Thermal mitigation is needed when a device starts to overheat. As algorithm complexity, system core frequencies, and levels of integration continually increase, with packaging and form-factor sizes decreasing, thermal mitigation has become increasingly important.
Android 10 introduced a thermal system in the Android framework and a new version of the HAL that abstracts the interface to the thermal subsystem hardware devices. The hardware interface includes temperature sensors and thermistors for the skin, battery, GPU, CPU, and USB port. The device skin temperature is the most important one to track to keep the device surface temperature within specified thermal limits.
With the Android framework, device manufacturers and app developers can use
thermal data to ensure a consistent UX if a device begins to overheat. For
example, when a system undergoes thermal stress, jobscheduler
jobs
get throttled, and if necessary, a framework thermal shutdown is initiated.
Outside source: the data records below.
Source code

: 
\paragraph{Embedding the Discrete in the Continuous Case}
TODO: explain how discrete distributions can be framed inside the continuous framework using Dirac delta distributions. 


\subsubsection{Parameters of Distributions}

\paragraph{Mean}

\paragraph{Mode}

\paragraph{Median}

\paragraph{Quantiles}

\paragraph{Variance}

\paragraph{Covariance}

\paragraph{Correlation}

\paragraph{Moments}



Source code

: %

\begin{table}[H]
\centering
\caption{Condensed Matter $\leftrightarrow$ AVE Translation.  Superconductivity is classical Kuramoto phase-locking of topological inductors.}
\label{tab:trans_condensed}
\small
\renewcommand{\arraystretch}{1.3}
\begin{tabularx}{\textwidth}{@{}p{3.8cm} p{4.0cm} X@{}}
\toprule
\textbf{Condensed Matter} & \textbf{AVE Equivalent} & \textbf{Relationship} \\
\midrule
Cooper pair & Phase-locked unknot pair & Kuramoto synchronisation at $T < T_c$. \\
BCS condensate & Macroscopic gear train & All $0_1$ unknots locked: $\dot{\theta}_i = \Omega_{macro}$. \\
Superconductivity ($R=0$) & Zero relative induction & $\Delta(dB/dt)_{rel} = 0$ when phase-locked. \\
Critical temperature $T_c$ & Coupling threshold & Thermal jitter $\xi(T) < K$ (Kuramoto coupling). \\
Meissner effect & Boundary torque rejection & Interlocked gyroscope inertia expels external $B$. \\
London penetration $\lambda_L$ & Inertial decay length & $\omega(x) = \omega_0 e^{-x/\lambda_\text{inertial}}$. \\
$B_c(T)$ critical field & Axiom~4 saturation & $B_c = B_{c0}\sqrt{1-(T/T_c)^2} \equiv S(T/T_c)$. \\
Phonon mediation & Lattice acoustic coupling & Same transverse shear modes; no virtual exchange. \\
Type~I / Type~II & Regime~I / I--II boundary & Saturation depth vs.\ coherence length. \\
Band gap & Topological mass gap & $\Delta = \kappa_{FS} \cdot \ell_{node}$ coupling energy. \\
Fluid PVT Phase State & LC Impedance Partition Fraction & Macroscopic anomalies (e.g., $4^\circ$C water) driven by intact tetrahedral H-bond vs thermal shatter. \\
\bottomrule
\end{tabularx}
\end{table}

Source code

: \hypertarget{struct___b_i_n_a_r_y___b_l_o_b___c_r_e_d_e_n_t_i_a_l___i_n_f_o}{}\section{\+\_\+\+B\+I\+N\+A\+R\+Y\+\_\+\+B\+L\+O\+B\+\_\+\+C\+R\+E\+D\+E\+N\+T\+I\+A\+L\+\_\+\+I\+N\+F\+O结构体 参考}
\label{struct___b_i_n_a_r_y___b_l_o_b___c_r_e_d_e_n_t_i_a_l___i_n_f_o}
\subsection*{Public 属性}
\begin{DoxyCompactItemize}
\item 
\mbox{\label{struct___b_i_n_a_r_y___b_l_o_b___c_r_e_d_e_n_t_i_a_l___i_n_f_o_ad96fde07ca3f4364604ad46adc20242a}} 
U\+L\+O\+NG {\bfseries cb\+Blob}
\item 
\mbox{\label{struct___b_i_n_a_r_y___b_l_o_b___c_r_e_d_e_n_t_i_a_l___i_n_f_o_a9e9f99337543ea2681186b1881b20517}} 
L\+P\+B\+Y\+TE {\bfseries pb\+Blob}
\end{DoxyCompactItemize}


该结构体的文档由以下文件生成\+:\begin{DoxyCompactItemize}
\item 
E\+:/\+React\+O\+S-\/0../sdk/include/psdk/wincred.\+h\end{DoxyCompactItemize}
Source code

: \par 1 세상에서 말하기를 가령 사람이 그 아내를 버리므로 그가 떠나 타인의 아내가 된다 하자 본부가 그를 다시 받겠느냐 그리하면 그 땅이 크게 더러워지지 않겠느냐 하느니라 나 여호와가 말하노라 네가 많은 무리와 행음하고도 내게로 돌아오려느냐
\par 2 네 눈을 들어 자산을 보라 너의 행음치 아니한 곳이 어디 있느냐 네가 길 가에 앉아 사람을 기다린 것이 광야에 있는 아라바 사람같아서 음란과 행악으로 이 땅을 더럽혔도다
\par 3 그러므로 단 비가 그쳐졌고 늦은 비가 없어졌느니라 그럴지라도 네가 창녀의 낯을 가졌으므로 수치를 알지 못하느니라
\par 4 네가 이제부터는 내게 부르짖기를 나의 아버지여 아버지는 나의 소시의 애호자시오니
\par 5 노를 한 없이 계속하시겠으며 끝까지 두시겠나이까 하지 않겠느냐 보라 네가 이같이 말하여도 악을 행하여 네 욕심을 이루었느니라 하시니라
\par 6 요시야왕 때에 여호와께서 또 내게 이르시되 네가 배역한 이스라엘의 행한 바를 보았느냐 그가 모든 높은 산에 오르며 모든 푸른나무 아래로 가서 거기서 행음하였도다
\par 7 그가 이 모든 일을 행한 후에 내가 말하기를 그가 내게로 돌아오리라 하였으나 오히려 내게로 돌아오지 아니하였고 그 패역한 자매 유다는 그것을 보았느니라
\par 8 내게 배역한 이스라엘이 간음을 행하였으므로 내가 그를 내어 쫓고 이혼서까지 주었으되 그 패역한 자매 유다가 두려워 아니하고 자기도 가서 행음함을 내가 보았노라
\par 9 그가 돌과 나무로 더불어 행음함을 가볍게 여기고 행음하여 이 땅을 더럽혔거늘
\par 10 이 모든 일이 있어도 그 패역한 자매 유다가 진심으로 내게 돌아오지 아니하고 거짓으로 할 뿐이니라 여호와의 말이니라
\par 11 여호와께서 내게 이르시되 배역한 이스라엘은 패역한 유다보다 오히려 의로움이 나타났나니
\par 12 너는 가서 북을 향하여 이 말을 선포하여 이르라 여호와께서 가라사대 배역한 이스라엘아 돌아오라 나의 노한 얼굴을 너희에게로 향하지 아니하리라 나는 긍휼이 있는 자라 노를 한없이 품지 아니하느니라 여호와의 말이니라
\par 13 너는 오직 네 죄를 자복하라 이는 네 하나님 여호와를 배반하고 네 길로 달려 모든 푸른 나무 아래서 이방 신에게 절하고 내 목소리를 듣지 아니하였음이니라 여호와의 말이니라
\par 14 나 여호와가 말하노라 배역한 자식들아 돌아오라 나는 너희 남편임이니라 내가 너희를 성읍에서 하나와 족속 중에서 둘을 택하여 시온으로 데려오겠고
Apps that receive thermal-stress notifications through a registered callback
(in the PowerManager
class) can gracefully adjust their UX.
Thermal HAL
Android 9 and lower utilized a polling interface defined in Thermal
HAL 1.0
to obtain temperature readings. The legacy Thermal HAL
allowed the Android framework and other trusted clients (such as a device
manufacturer's HAL) to read the current temperature and product-policy specific
throttling and shutdown thresholds for each sensor through the same API.
Thermal HAL 2.0
, introduced in Android 10,
provides multiple clients with thermal sensor readings and associated severity
levels to indicate thermal stress. Figure 1 shows two warning
messages from the Android System UI, created based on
IThermalEventListener
for the USB_PORT and
SKIN sensors, respectively, when they reach the
EMERGENCY
severity level.

The current temperatures are retrieved for the different
types
of thermal sensors through
IThermal HAL. Each function call returns a status value of either
SUCCESS
or FAILURE
. If SUCCESS
is
returned, the process continues. If FAILURE
is returned, an error
message (which must be human-readable) goes to
status.debugMessage
.
Besides being a polling interface that returns the current temperatures, the
HIDL callback
IThermalChangedCallback
can be used with the callback interface from
thermal HAL clients, such as the framework’s thermal service. For example,
RegisterIThermalChangedCallback
and
UnregisterIThermalChangedCallback
register/unregister
severity-changed events. If the thermal severity of a given sensor has changed,
notifyThrottling
sends a thermal throttling event callback to
thermal-event listeners.
In addition to thermal sensor information, a list of the cooling devices
that have undergone mitigation is exposed in
getCurrentCoolingDevices
. The list order is persistent, even if a
cooling device has gone offline. Device manufacturers can use it to collect
statsd
metrics.
For more information, see the Reference implementation. While you may add your own extensions, you must never disable the thermal mitigation function.
Thermal service
In Android 10, the thermal service in the framework provides constant
monitoring using the various mitigation signals from Thermal HAL 2.0
, and gives
throttling severity feedback to its clients. These include internal components
and Android apps. The service utilizes two binder callback interfaces,
IThermalEventListener
and IThermalStatusListener
,
exposed as callbacks. The former is for internal platform and device
manufacturer use, and the latter is for Android apps.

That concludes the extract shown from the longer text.